For fans the Vuelta sets up the mouth-watering prospect of a battle in the mountains between some of best climbers in the sport. Froome proved his strength at the Tour, but will face off against a new set of rivals in Spain.
Joaquim Rodriguez (Katusha) was second at the Giro d'Italia, defending champion Cobo (Movistar) returns, as does Alberto Contador (Saxo Bank-Tinkoff Bank) following his ban.
On the returning Contador, Froome revealed: "Alberto has a lot to prove after coming back from his ban and I have no doubt that being on home turf in Spain, he'll be up for the job. I'm not too sure quite where he is with his condition but he'll no doubt be right up there at the sharp end of the racing and I think he'll be going in as the favourite to win the Vuelta.
"I haven't really taken on much pressure to be honest. I'm going there as the leader for Team Sky but that doesn't change anything - I'm still preparing for it the same way I would any other race. I'm going to do the best job I can and do whatever's required of me from the team. If that's to try and win stages or the GC, then I'll try to do that, but if any of the other guys come to the fore and show that they're in a better place to win it then I'll happily work for them.
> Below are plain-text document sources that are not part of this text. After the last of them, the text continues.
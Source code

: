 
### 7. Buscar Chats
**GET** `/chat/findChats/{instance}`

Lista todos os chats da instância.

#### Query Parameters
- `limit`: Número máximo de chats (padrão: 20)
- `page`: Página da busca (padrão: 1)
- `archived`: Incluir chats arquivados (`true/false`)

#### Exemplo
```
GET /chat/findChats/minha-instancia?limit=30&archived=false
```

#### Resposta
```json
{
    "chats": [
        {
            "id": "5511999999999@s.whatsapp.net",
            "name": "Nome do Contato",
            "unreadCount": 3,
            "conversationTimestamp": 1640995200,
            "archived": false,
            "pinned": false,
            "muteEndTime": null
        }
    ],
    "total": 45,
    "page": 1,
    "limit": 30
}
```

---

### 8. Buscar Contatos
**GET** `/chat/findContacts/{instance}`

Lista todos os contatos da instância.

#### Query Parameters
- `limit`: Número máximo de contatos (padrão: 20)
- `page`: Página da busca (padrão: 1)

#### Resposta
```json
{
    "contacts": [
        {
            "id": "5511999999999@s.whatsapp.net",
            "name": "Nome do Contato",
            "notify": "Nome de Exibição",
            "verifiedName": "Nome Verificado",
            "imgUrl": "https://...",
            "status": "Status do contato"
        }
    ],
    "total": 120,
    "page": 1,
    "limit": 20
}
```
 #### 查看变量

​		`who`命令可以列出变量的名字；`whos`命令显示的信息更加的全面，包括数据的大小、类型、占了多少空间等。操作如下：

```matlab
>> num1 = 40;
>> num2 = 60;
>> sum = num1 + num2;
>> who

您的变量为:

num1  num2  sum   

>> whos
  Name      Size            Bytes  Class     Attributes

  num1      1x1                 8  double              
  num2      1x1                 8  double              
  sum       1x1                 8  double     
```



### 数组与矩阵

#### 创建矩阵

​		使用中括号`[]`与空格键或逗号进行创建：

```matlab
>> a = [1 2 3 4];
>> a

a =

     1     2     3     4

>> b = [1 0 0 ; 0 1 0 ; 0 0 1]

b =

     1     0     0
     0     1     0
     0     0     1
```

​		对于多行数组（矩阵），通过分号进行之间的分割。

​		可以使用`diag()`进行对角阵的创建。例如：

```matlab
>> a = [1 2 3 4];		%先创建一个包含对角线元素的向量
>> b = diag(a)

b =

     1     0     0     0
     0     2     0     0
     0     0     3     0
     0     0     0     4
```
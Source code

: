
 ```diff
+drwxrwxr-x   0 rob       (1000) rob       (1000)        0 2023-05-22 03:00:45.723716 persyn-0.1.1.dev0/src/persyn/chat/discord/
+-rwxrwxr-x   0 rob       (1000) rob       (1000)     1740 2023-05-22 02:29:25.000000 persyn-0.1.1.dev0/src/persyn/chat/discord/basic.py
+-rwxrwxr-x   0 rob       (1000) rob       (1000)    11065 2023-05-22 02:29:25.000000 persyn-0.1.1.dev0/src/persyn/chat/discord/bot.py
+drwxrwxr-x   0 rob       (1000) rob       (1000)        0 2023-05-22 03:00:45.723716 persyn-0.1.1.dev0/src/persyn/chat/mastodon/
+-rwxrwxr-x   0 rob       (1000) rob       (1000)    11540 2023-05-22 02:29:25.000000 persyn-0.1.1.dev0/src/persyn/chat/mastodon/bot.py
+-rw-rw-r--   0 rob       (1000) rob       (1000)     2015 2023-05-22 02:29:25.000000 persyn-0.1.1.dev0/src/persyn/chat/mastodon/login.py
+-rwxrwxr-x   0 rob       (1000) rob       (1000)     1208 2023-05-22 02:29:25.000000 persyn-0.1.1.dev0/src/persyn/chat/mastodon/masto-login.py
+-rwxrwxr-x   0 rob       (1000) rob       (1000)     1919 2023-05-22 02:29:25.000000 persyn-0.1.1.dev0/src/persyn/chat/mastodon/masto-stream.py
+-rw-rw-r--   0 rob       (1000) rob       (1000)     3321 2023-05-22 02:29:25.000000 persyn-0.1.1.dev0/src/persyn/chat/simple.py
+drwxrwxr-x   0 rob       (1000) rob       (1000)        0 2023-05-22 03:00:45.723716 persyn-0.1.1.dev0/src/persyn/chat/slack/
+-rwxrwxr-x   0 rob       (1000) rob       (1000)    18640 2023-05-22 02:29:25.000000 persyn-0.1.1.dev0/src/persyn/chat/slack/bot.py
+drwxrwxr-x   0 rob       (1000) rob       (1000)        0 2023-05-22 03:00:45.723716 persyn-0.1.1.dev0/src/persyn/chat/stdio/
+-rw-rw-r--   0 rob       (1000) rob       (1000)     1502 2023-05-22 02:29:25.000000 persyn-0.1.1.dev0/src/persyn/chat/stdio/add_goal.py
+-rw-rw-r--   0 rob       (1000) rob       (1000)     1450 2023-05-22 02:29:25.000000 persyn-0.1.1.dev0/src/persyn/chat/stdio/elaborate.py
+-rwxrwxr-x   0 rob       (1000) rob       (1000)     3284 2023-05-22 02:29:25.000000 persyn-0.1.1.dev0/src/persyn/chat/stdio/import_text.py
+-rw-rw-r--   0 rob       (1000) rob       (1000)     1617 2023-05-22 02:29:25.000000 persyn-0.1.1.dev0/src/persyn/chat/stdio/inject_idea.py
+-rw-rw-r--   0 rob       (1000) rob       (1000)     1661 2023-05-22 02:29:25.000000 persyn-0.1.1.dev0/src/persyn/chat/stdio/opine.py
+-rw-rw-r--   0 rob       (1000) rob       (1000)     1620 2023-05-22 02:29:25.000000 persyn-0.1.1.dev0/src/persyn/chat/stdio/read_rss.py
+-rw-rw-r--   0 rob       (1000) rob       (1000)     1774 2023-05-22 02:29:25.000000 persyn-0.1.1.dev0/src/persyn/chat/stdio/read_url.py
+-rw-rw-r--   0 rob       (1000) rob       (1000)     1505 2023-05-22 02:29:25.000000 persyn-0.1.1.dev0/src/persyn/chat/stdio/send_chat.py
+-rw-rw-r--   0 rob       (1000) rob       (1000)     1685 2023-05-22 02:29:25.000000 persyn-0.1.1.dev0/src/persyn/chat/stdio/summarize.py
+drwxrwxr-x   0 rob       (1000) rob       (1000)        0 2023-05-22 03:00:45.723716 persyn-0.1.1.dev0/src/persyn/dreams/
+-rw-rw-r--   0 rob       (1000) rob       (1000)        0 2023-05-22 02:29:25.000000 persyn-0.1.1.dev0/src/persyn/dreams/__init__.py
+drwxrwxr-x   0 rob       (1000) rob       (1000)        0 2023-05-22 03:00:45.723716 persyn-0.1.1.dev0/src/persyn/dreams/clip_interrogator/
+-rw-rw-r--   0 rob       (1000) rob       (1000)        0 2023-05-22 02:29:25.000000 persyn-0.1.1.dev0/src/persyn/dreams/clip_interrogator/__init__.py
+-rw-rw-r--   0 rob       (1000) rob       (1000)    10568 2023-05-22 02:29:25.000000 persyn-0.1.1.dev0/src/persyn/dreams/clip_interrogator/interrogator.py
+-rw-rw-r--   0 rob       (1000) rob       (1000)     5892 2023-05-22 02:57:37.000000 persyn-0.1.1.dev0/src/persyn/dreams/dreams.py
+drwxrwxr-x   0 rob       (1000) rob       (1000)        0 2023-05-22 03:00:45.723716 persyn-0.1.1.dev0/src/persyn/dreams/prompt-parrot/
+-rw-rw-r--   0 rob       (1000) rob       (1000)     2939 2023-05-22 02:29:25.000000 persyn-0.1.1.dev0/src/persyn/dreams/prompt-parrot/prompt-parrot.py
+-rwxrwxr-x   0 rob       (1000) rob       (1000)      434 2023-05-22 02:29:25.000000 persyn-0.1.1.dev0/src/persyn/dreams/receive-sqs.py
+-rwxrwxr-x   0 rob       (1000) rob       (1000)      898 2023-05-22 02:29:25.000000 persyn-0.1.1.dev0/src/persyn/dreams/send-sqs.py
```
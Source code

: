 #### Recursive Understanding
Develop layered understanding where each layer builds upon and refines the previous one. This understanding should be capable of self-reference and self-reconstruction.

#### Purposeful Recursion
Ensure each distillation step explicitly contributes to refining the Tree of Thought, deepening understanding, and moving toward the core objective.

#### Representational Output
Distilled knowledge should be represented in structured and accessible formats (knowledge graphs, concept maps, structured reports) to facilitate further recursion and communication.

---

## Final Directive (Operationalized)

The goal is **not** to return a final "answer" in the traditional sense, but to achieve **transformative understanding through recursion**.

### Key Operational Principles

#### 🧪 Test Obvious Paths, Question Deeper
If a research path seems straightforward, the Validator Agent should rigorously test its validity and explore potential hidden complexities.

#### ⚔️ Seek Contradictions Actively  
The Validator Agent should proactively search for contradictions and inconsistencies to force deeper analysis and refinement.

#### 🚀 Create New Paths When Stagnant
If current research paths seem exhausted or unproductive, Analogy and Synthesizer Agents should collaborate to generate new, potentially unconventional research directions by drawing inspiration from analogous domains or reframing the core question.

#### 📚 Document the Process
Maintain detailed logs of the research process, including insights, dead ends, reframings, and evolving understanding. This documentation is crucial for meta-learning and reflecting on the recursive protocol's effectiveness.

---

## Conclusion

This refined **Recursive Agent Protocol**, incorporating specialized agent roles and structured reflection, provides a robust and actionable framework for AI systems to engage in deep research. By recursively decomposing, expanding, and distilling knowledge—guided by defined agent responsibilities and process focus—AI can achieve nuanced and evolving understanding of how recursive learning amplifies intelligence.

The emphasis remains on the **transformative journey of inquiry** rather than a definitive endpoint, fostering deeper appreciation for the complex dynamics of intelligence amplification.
"The schedule does make it harder because I've not had the time to tailor my training specifically for the Vuelta. I've also had to train for the Olympic road race and time trial, so I'm not going into it the same way as I did the Tour but I'm confident, still very motivated, and eager to lead the team for the first time. It's a fantastic position for me to be in and I want to make the most of it."
And on returning to Spain Froome added: "I have so many happy memories from last year's race. The big things that stand out are the surprise I felt by going into the red jersey after the time trial - that was quite a surreal experience for me to be leading a Grand Tour. That's when I got the green light to really go for it and winning stage 17 was a big moment for me, and a big moment for the team."